The test values will be provided as a single varchar2 literal with - separating the values which is as terse as the specification as a list argument to the IN operator. The string starts and ends with -.

'-1-2-3-156-489-4654648-'

The number of items is computed as follows:

select cond, regexp_count ( cond, '[-]' ) - 1 cnt_items  from (select '-1-2-3-156-489-4654648-' cond from dual) 
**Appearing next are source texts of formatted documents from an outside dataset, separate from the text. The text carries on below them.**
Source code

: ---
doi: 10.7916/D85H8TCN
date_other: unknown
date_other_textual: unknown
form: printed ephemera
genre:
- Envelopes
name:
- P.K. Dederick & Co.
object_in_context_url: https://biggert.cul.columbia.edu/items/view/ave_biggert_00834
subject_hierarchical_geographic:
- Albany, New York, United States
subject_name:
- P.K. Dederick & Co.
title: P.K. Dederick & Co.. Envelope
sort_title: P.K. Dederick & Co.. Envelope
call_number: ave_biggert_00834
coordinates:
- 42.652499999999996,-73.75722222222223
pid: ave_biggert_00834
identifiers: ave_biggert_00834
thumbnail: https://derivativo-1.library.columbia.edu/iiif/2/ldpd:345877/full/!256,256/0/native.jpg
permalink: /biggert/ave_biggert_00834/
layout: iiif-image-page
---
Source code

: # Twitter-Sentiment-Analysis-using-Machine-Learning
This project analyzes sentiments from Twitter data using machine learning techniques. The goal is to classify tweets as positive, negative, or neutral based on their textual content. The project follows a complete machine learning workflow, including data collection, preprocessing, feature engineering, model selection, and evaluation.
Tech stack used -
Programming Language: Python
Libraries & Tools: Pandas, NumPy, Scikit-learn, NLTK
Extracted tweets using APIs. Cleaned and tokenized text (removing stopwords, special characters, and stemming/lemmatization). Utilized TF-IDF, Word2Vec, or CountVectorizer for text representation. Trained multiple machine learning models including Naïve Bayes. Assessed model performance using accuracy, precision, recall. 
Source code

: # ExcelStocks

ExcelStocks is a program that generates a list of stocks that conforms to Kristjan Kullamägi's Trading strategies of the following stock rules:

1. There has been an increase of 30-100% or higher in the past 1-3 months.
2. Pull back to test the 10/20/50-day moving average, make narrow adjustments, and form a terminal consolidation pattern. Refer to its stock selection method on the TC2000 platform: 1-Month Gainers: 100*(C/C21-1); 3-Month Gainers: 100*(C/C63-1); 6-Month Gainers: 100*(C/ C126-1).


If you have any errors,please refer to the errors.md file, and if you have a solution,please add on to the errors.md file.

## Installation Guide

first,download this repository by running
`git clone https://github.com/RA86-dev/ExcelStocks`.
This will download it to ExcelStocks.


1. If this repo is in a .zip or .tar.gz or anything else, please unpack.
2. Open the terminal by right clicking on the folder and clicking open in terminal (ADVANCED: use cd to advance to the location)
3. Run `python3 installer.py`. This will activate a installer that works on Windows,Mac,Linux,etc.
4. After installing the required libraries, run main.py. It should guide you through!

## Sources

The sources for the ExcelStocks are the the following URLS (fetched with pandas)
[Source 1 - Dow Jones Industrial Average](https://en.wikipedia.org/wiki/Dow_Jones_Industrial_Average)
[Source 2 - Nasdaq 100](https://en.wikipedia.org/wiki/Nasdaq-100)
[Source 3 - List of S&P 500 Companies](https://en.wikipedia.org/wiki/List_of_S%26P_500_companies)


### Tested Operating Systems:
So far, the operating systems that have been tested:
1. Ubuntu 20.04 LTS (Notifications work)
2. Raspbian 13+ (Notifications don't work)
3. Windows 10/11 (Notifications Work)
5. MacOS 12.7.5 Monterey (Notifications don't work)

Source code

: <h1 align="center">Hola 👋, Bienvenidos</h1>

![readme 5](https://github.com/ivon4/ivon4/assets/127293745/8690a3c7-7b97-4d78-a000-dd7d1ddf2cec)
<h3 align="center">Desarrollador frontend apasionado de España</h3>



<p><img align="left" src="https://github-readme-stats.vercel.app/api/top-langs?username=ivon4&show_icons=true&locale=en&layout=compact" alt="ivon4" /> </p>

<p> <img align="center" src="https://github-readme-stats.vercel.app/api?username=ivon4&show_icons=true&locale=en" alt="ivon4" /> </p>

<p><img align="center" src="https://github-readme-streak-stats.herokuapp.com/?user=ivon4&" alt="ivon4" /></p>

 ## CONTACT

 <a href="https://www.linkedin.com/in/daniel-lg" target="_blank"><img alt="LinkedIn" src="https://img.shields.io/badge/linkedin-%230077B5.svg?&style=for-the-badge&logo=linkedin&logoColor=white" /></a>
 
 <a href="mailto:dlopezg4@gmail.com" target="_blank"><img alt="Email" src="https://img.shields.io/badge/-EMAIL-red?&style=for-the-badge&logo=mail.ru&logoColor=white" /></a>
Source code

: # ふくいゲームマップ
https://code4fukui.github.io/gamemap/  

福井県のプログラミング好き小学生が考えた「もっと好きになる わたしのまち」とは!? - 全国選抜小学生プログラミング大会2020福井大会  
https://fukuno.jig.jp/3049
A list of integers up to the number of items starting with 1 can be generated using the LEVEL pseudocolumn from hierarchical queries:

select level from dual connect by level < 42;

The n-th integer from that list will serve to extract the n-th value from the string (exemplified for the 4th value) :

select substr ( cond, instr(cond,'-', 1, 4 )+1, instr(cond,'-', 1, 4+1 ) - instr(cond,'-', 1, 4 ) - 1 ) si from (select cond, regexp_count ( cond, '[-]' ) - 1 cnt_items  from (select '-1-2-3-156-489-4654648-' cond from dual) );

The non-existent stock ids are generated by subtracting the set of stock ids from the set of values. Putting it all together:

    select substr ( cond, instr(cond,'-',1,level )+1, instr(cond,'-',1,level+1 ) - instr(cond,'-',1,level ) - 1 ) si 
      from (
              select cond
                   , regexp_count ( cond, '[-]' ) - 1 cnt_items
                from (
                        select '-1-2-3-156-489-4654648-' cond from dual
                     )
           ) 
connect by level <= cnt_items + 1
     minus
    select item_id from stock
         ;

Answer 2

First create the list of possible IDs (e.g. 0 to 99 in below query). You can use a recursive cte for this. Then select these IDs and remove the IDs already present in the table from the result:

with possible_ids(id) as
(
  select 0 as id from dual
  union all
  select id + 1 as id from possible_ids where id < 99
)
select id from possible_ids
minus
select item_id from stock;

Answer 3

You can use a LEFT JOIN to an in-line table that contains the values to be searched:

SELECT t1.val
FROM (
   SELECT '1' val UNION ALL SELECT '2'
) t1
LEFT JOIN STOCK t2 ON t1.val = t2.item_id
WHERE t2.item_id IS NULL

Answer 4

You need to store the values in some sort of "table". Then you can use left join or not exists or something similar:

with ids as (
      select 1 as id from dual union all
      select 2 from dual
     )
select ids.id
from ids
where not exists (select 1 from stock s where s.item_id = ids.id);